Cathy Chavers, Chair of the Bois Forte Reservation told The New York Times that reservation police officers, many of whom are federal employees, are getting hit as well. “These officers are putting their lives on the line,” Chavers said, “and they don’t know if they’re going to get a paycheck or not.”
Public safety is vital for tribes. Already, funding for criminal justice programs and the hiring of police officers is grossly underfunded. According to crime statistics provided by the U.S. Department of Justice, Native Americans are the victims of violent crime at a rate of two times the national average.
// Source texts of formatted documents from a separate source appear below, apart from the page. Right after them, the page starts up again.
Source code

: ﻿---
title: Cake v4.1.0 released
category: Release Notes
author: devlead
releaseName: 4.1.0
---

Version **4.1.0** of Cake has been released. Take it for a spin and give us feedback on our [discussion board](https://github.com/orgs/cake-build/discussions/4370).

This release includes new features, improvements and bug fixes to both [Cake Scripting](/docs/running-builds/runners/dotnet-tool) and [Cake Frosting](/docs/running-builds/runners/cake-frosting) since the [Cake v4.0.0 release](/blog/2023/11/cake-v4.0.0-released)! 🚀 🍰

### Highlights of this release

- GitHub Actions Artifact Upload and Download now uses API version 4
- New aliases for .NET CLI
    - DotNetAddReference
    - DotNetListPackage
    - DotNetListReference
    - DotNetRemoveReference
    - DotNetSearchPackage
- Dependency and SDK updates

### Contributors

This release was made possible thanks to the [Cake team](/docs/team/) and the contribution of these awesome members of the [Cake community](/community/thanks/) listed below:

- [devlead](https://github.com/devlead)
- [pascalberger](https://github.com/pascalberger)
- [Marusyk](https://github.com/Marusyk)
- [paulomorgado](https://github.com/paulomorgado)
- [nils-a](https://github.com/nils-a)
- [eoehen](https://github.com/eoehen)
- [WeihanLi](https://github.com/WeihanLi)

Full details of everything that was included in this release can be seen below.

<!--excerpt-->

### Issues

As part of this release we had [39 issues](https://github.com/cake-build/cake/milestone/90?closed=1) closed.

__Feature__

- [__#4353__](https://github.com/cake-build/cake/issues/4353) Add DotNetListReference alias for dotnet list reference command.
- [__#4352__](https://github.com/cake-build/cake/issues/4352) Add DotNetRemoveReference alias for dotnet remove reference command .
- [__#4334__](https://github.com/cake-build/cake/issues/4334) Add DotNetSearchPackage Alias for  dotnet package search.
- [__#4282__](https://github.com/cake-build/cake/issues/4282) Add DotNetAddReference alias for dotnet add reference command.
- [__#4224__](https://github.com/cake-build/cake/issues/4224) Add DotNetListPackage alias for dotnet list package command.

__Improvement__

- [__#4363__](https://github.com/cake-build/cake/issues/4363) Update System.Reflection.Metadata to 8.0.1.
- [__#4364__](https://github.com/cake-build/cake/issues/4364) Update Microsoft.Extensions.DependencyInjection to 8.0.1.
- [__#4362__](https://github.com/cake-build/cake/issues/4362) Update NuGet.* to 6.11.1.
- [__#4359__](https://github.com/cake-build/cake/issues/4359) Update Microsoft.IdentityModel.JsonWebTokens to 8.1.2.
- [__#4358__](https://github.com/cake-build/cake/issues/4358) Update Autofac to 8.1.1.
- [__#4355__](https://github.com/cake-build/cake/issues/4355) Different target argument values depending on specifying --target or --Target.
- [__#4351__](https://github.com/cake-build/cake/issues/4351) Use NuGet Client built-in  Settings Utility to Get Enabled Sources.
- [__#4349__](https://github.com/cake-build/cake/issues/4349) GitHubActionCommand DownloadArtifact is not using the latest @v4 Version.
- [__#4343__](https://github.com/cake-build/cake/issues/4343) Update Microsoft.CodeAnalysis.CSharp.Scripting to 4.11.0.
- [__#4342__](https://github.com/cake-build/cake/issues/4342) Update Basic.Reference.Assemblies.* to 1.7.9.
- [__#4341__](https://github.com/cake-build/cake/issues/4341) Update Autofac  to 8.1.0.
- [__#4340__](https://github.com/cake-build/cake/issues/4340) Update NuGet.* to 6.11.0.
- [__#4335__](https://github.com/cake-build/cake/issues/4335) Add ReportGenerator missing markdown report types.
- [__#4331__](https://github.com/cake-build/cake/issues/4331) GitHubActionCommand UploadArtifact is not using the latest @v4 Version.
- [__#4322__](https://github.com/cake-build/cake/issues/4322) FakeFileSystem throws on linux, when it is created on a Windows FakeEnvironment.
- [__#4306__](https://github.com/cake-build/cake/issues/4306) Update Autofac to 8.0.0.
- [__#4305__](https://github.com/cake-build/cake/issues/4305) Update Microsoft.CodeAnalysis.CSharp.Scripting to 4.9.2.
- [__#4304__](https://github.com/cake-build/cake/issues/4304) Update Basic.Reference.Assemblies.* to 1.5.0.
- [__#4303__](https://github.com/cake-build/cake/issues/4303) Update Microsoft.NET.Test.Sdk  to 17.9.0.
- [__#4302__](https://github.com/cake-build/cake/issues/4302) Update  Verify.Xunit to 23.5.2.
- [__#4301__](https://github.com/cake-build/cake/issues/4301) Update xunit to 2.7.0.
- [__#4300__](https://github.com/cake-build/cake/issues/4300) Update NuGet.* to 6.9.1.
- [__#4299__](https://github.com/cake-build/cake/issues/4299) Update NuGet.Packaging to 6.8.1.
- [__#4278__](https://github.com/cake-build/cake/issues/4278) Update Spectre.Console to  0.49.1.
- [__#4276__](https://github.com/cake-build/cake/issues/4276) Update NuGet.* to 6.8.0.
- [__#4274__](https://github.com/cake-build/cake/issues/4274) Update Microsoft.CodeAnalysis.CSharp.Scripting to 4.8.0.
Long ago treaties signed between tribal nations and the federal government stipulated that tribes would receive monies to provide and care for their members—in exchange for millions of acres of Indian lands.
At the heart of the shutdown of tribal services is the Bureau of Indian Affairs, which is charged with facilitating funding for tribes. But the shutdown has turned the agency into a virtual ghost town. Nearly 5,000 bureau employees are out of work.
Money allocated to tribes is not based on the whims of Washington lawmakers. Long ago treaties signed between tribal nations and the federal government stipulated that tribes would receive monies to provide and care for their members—in exchange for millions of acres of Indian lands.
Now, a new report by the U.S. Civil Rights Commission, “Broken Promises: Continuing Federal Funding Shortfalls for Native Americans,” calls attention to how the lack of treaty-based funds to tribes is affecting all areas of institutional and communal life, leaving American Indians scraping the bottom of the barrel of social service funds.
Jacqueline Pata, executive director of the National Congress of American Indians, told the commission that “the United States’ trust relationship with Indians and tribes authorizes the federal government to promote tribal self-government.” At the same time, she said, Native Americans have also been “subject to enduring efforts to strip them of their land, their possessions, and even their identities.”
The report urges Congress to establish an interagency working group to share expertise and improve systems for collecting data and figuring out how to help tribes.
Though the Commission’s report is soft in calling on Washington to come up with a separate funding mechanism outside of the annual budget cycle, it does call for making tribal funding a priority, including an immediate full funding package for all unmet tribal needs.
And what about the millions that Native Americans are raking in from casinos? Most tribes earn barely enough from their gaming enterprises to make payroll and pay for elder meals on wheels. And only a handful of tribes pull in mega bucks. Even so, funds for basic tribal needs is not based on the degree of poverty tribes face, but on nation-to-nation treaties.
Tribes and some government departments are getting creative in seeking other resources and means to address chronic problems such as crime. The Tiwahe Initiative (“Tiwahe” means “family” in the Lakota language) was a promising program that, according to the commission’s report, “utilized a comprehensive approach to address the interconnected problems of poverty, violence, and substance abuse in Native American communities. After three years of running the initiative in four communities, violent crime reduced 56 percent in those communities.”
But, as the report notes, “the Trump Administration’s FY 2019 budget eliminated funding for the Tiwahe Initiative.”
A copy of “Broken Promises: Continuing Federal Funding Shortfalls for Native Americans” was delivered to Trump with the hope the President would get engaged in the far-reaching funding shortfall for Indian Country. But it’s doubtful Trump will take much notice of the report given his dismissive approach to tribal relations.